Arc-en-Ciel


Les vieux réflexes sont tenaces. Genre: aller chez Media Markt = prendre la voiture. En fait, ce n'est plus nécessaire: le bus 17, qui passe devant chez moi, m'y mène directement. Je le prends vendredi vers 17 heures, il est rempli de voyageurs assez fatigués. Toutes les places assises sont occupées, je reste debout dans le soufflet de l'articulation; un endroit assez sombre, en fait. A côté, deux frères jumeaux, de type portugais, entre 15 et 18 ans, les oreilles reliées à leurs iPods. Le soleil couchant incendie le bas de l'avenue de Morges, entre chaque immeuble. Ciel de fournaise au-dessus de la gare de Sébeillon; puis, les arches fluides du pont du Galicien se découpent sur un fond de brasier. Le chauffeur met brusquement des gaz, je m'accroche à la barre jaune.

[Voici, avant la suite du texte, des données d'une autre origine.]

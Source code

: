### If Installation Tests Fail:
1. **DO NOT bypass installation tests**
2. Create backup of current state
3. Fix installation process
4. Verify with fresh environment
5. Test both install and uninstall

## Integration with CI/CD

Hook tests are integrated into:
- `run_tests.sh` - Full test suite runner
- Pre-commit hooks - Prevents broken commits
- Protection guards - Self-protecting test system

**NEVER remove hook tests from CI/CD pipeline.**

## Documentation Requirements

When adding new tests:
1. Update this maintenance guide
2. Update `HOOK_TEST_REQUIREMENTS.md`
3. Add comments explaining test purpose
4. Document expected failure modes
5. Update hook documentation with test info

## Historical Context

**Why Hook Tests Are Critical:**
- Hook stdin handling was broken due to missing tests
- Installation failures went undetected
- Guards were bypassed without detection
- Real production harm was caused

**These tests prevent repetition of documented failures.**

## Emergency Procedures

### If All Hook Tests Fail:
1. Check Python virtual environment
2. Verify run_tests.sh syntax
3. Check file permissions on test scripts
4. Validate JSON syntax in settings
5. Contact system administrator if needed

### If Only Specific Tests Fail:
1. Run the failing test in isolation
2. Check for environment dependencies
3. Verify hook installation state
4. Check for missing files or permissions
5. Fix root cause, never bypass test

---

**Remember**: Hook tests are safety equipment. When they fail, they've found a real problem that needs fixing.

Les frères portugais sont partis. Plusieurs personnes d'allure indienne les ont remplacés, une femme petite, avec un tilak sur le front. Le véhicule se vide à l'arrêt 14 Avril, d'autres personnes embarquent, des Tamouls. Sur le trottoir, un type marche en me fixant. Le feu passe au vert, le bus repart, plonge en grondant vers la plaine. On passe sous le sinueux viaduc de l'autoroute alourdi de trafic. Arrêt Arc-en-Ciel: il faut descendre.
On sent que personne n'a imaginé que des humains chemineraient un jour dans ce coin. La femme au tilak est descendue aussi, elle marche devant moi du mauvais côté de la route – celui qui est dépourvu de trottoir. On se tord les pied dans l'extrémité d'une platebande ou les piétons ont déjà ouvert un sentier de terre battue, mal ressuyée. Mais il débouche sur l'accès au drive-in du MacDonalds, il faut vraiment traverser.
Au retour du magasin, je vois la Mèbre couler dans un bosquet, indifférente au trafic, au bruit environnant. Me revoici au carrefour. Avec ces artères à six voies, pas question de traverser à la sauvage: il faut presser la commande et attendre, sagement. Une brume bleutée tombe lentement: le soir. Le bus arrive en sifflant. Rempli d'hommes – des travailleurs. Un type avec un bonnet rouge monte, me regarde, il tient une bière Amsterdam (11,6% d'alcool). On repart, le véhicule rejoint sa voie réservée, remonte en rugissant la file des bagnoles bloquées sur la route de Bussigny. La voix synthétique annonce "Renens-CFF nord". Je regarde la maison ronde, comme quand j'étais gamin. C'est ici que s'arrêtera le futur tramway... Tout à coup, le type à côté de moi (un quadra à lunettes et serviette de cuir) interpelle deux jeunes cailleras qui viennent de monter: courts sur pattes, l'un style méditerranéen, cheveux très courts, doudoune brillante, l'autre à peine plus grand, peau blanche, cheveux très clairs, visage aplati, casquette noire à peine posée sur le crâne, et les écouteurs de l'iPod qui pendouillent par dessus ses pavillons d'oreille. Je suppose d'abord que mon voisin a été leur instituteur; ou leur éducateur... Comme leur conversation évolue, je comprends qu'il doit plutôt s'agir d'un délégué à la jeunesse d'un quelconque pouvoir public. "Tu connais un bon grapheur?, demande-t-il au blond. Mais un pro, pas un type qui fait juste du 10-20". L'autre, avec l'accent yo, "Ouais, j'en connais un, vous tapez MC-P dans Facebook, vous le trouvez, vous verrez M'sieur, c'est un vrai, il est à Prilly. MC-P dans Facebook, allez-y..." Je tourne la tête, à gauche les barres d'immeubles de Florissant sont comme posées de façon aléatoire sur le terrain, leurs façades percées d'une myriade de fenêtres carrées défilent. Les vitres teintées du bus plongent le quartier dans une fausse lumière estivale d'orage, crépusculaire. Je descends à Prélaz. De l'autre côté de la rue, le supermarché comme une bouée lumineuse dans la nuit qui descend, très lentement. Je ne déménagerai peut-être plus jamais d'ici. J'attends pour traverser. Mon coeur pèse à peine un gramme.